> _TASK PROMPT_: For each line below that holds the string "used", add one to a tally; report that tally alone.

[Extracted data entries]
==*==

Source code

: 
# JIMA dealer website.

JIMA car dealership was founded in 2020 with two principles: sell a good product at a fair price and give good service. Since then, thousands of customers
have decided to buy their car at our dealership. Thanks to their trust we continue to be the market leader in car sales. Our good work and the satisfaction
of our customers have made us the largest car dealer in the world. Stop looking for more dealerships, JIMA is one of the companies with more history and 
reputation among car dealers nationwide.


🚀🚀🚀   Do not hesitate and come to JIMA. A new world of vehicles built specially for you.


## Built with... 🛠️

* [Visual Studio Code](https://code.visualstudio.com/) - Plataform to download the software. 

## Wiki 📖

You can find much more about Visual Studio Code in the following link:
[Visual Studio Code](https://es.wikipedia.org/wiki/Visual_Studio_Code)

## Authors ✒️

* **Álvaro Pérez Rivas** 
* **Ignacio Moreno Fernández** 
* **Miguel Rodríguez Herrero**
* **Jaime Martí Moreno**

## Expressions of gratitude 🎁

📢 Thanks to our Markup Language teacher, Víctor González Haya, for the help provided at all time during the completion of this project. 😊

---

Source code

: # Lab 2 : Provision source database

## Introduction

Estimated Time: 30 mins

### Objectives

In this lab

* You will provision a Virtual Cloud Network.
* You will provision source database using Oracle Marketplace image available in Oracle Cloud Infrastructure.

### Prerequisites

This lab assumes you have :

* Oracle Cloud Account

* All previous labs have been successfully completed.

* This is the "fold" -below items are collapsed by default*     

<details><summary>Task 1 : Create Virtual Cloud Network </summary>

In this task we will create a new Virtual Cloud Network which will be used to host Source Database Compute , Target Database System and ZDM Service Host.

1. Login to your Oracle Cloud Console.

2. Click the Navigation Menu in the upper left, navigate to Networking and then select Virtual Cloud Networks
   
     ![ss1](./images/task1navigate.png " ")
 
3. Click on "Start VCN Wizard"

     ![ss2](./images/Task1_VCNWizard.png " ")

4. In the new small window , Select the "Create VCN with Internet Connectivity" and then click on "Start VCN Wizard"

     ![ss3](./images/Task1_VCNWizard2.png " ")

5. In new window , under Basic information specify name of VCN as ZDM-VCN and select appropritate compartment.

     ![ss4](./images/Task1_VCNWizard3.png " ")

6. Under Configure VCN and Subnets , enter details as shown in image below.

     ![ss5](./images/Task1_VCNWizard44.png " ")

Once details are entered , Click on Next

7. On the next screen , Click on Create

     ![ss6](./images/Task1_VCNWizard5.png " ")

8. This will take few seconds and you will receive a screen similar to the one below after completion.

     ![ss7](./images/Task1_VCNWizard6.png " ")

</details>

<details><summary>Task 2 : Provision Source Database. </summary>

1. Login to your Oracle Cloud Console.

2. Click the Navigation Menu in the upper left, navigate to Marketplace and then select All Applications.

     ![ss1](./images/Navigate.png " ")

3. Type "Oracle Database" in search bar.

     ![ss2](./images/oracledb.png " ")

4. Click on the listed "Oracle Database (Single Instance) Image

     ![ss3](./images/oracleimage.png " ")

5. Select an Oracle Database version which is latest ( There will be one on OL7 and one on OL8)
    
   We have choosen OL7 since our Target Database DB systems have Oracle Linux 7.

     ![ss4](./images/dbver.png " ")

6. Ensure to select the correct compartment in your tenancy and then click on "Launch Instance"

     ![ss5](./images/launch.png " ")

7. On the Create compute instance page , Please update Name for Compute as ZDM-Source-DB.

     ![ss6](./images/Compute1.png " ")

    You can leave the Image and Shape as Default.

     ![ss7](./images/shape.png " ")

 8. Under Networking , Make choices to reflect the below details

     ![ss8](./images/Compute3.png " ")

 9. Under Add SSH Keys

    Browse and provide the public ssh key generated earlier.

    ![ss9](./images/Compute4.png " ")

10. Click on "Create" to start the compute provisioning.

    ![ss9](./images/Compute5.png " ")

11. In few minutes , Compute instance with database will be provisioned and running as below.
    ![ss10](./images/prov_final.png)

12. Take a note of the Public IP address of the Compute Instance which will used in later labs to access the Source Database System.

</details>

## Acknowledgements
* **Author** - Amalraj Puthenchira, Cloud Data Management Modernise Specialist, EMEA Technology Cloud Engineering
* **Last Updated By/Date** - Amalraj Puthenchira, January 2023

==*==

> _REPLY_: 2